Publié pour la première fois aux... >Voir plus
Critiques, Analyses et Avis (5) Ajouter une critique
koalas
  29 avril 2014
Peter Guralnick a fait le bon choix, il n'a pas voulu écrire une énième histoire du blues.
Il a choisi de donner la parole aux pionniers du blues et du rock'n'roll et de raconter l'age d'or des labels Chess et Sun records.
Des légendes tels que Muddy Waters, Howlin'Wolf, Skip James , Robert Pete Williams, Charlie Rich et Jerry Lee Lewis, racontent leur destin incroyable.
Dans les interviews, les bluesman parlent du vieux sud, du racisme, de leurs rencontres musicales, de leur amitié et rivalité .
On apprend que le blues parle des femmes, de l'alcool mais rarement des conditions sociales et de la politique. le blues est avant tout une émotion, Howlin' Wolf avec sa voix expressive suggérait la menace, Elmore James était au bord de l'hystérie.
La partie dédiée aux prestigieux labels est passionnante. On est loin de l'univers des grandes maisons de disques.
A la recherche des talents originaires du sud, les frères Chess allaient dénicher les luesmen des années 50 dans les tavernes où les blancs n'osaient pas s'aventurer. le label Chess signe des grands noms du blues comme Howlin' Wolf, Muddy Waters, LIttle Walter et Sonny Boy Williamson, Willie Dixon.
Quant au label Sun Records à Menphis, le label jaune vif avec ses onze rayons de soleil, il signe des artistes rock'n'roll et country comme Jerry Lee Lewis, Carl Perkins, johnny Cash et bien sûr Elvis Presley. Mais également des loosers magnifiques comme Charlie Rich qui avait le talent pour rivaliser avec Elvis (un chapitre lui est dédié). le son Sun, c'est celui de l'ingénieur du son, Sam Philipps.

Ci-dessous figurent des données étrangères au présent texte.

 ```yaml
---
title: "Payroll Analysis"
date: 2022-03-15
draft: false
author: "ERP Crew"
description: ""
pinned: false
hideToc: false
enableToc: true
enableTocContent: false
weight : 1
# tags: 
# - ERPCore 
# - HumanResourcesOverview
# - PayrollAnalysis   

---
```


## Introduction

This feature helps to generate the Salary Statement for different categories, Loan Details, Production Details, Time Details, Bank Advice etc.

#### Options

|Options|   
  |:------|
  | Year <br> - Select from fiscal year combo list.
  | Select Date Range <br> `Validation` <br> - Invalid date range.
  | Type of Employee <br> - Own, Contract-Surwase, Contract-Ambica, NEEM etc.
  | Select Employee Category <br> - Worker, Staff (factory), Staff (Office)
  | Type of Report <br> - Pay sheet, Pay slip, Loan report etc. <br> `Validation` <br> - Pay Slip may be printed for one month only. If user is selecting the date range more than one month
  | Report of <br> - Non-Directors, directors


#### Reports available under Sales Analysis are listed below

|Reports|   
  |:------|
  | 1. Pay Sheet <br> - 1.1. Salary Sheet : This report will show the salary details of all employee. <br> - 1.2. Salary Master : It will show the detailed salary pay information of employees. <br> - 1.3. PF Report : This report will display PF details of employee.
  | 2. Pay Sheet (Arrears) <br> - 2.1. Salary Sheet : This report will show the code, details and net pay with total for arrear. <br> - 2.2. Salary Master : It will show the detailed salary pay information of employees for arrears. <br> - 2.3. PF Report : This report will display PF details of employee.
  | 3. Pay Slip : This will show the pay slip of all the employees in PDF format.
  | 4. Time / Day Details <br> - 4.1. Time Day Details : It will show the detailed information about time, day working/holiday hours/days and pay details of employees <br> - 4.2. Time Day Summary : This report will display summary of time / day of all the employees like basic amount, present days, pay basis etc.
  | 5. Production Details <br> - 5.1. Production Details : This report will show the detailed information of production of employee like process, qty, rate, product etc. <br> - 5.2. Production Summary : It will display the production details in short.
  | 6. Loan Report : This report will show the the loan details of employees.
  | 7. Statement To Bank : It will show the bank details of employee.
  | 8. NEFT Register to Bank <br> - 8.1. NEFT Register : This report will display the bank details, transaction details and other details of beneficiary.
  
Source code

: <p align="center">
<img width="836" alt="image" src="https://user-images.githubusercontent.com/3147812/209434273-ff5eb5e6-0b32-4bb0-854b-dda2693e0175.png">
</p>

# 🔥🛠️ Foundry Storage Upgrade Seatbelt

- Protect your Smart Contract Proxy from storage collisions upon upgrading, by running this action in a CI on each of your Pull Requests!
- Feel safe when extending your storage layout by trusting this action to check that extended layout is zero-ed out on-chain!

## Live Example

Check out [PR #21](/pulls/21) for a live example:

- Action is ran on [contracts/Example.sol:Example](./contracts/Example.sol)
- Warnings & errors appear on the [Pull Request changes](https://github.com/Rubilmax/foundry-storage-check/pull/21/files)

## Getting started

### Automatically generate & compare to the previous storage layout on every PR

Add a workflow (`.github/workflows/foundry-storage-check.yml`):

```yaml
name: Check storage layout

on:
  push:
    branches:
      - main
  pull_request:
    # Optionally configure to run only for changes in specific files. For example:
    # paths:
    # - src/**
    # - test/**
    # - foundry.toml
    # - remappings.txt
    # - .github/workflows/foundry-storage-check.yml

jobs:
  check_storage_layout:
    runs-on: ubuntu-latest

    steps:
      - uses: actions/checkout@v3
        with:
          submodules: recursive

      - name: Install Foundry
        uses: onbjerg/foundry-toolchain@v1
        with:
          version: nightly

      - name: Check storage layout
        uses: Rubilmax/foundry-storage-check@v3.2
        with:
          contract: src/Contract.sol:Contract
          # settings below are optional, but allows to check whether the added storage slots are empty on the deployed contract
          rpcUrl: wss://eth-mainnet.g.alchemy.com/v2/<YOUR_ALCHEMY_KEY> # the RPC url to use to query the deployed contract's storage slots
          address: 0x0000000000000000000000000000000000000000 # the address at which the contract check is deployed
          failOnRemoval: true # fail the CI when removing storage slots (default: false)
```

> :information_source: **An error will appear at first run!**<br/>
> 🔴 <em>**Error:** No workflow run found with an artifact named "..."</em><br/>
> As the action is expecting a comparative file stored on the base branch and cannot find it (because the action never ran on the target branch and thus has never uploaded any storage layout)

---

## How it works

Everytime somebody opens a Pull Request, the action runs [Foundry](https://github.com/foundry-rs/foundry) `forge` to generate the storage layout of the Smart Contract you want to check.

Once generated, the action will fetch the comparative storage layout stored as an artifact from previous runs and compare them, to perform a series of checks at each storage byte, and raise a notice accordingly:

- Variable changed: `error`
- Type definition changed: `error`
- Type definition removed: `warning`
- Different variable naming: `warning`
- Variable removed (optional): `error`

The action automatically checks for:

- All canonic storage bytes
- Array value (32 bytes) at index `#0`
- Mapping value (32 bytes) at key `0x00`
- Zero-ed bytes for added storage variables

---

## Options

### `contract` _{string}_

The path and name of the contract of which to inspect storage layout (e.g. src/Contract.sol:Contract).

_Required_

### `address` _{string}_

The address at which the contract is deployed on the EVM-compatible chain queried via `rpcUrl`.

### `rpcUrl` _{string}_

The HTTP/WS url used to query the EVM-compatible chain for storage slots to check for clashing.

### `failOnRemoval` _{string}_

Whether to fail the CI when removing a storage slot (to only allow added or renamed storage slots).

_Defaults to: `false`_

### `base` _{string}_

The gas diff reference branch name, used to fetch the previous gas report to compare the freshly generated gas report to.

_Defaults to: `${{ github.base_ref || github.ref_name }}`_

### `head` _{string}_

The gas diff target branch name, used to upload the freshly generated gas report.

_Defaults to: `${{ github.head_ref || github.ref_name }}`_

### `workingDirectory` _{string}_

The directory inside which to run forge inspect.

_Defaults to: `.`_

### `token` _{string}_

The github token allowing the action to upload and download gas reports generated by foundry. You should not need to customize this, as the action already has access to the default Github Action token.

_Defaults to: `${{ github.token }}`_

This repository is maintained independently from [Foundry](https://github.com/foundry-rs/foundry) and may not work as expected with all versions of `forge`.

Peter Guralnick a l'étoffe d'un grand critique musical comme Lester Bangs, Greil Marcus ou Nick Tosches.
Le livre est bien documenté, les anecdotes nombreuses et le style est bluesy like a rolling stone.
Pépite sur la galette, le site de l'éditeur fournit des extraits de blues.
ps : le blues n'est qu'un un sale frisson convulsif (parole traduite d'une chanson du bluesman Son House).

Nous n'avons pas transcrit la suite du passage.